BEGIN
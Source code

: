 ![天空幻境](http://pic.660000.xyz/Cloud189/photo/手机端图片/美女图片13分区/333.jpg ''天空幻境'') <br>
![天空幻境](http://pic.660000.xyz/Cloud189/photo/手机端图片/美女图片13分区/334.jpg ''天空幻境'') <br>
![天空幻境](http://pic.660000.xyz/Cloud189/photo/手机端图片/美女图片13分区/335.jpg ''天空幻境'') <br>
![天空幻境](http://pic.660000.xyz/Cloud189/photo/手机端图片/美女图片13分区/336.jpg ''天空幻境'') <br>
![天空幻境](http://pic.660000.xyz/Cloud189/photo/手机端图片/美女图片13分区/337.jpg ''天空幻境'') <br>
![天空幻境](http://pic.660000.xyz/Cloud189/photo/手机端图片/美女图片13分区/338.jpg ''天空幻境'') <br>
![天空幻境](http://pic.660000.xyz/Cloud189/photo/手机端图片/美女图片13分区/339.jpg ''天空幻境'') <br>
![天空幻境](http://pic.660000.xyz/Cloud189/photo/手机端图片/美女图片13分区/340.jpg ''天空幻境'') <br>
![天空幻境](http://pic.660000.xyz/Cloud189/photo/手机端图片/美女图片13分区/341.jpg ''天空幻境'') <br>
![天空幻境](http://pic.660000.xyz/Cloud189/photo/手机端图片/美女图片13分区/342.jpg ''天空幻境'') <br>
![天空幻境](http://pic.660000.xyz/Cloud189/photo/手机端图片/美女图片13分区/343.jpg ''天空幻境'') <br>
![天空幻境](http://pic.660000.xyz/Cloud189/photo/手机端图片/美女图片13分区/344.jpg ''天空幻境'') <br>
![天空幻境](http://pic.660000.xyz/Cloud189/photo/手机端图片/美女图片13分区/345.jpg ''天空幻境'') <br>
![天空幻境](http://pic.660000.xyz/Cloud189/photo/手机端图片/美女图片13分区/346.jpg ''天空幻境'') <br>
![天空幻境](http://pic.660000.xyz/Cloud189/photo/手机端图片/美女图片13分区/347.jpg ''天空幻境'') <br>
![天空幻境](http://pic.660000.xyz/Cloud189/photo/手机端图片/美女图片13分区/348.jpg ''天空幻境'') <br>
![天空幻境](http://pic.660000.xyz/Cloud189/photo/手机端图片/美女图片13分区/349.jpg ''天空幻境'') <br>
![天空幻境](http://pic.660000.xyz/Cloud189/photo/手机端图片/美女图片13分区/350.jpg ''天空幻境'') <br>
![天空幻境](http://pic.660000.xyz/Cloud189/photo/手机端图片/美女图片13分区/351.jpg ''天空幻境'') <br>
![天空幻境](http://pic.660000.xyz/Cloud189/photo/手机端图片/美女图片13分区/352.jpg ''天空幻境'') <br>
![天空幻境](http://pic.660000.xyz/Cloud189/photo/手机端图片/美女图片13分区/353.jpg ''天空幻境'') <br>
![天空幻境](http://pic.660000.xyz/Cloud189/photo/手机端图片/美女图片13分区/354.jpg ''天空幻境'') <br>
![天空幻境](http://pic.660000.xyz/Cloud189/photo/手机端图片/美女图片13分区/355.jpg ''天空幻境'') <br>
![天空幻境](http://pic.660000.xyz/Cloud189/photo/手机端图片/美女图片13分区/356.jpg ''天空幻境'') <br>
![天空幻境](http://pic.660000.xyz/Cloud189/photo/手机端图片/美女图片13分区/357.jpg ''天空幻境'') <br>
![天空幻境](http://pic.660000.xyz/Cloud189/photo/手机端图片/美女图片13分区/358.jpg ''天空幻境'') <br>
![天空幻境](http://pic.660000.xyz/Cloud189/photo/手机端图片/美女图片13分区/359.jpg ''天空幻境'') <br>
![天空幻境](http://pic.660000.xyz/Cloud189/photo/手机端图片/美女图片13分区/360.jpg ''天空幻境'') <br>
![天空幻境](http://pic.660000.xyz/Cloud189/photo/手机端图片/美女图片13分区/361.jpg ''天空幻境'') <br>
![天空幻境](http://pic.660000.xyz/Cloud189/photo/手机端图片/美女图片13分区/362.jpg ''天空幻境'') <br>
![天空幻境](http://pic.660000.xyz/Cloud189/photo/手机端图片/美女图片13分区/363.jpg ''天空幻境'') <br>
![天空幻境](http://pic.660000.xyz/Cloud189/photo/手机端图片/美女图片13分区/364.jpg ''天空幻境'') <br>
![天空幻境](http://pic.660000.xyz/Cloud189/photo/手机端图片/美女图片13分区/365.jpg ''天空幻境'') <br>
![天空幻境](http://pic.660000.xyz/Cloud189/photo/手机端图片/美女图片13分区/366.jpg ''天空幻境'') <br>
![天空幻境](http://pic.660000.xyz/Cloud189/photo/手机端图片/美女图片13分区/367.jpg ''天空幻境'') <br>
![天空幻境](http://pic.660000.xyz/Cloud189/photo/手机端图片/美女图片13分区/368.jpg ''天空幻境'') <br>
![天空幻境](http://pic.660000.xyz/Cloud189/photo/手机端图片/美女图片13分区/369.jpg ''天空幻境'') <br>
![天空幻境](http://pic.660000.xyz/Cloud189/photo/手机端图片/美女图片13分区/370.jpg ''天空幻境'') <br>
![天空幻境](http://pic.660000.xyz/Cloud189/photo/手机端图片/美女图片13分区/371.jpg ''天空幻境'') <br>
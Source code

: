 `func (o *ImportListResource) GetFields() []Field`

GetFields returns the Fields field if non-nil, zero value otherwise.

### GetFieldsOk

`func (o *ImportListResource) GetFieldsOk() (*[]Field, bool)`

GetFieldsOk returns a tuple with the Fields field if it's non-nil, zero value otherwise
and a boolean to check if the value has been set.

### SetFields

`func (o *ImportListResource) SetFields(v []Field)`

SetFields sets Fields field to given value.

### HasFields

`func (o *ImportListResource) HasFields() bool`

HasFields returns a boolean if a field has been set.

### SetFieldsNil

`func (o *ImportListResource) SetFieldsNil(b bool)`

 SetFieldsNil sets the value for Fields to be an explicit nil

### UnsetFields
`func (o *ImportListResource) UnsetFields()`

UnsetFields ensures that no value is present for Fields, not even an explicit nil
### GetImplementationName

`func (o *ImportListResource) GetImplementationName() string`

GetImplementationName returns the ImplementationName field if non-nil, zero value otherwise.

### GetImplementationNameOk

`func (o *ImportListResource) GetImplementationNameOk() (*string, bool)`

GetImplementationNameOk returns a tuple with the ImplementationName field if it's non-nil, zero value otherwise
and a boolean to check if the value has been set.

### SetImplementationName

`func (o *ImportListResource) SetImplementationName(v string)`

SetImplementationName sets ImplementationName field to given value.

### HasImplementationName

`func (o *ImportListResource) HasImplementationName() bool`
END
▶ **Task**
From the line containing "SetFieldsNil sets the" to the last line of the records above, please write out every line exactly and add nothing.

▶ **Solution for this task**
 SetFieldsNil sets the value for Fields to be an explicit nil

### UnsetFields
`func (o *ImportListResource) UnsetFields()`

UnsetFields ensures that no value is present for Fields, not even an explicit nil
### GetImplementationName

`func (o *ImportListResource) GetImplementationName() string`

GetImplementationName returns the ImplementationName field if non-nil, zero value otherwise.

### GetImplementationNameOk

`func (o *ImportListResource) GetImplementationNameOk() (*string, bool)`

GetImplementationNameOk returns a tuple with the ImplementationName field if it's non-nil, zero value otherwise
and a boolean to check if the value has been set.

### SetImplementationName

`func (o *ImportListResource) SetImplementationName(v string)`

SetImplementationName sets ImplementationName field to given value.

### HasImplementationName

`func (o *ImportListResource) HasImplementationName() bool`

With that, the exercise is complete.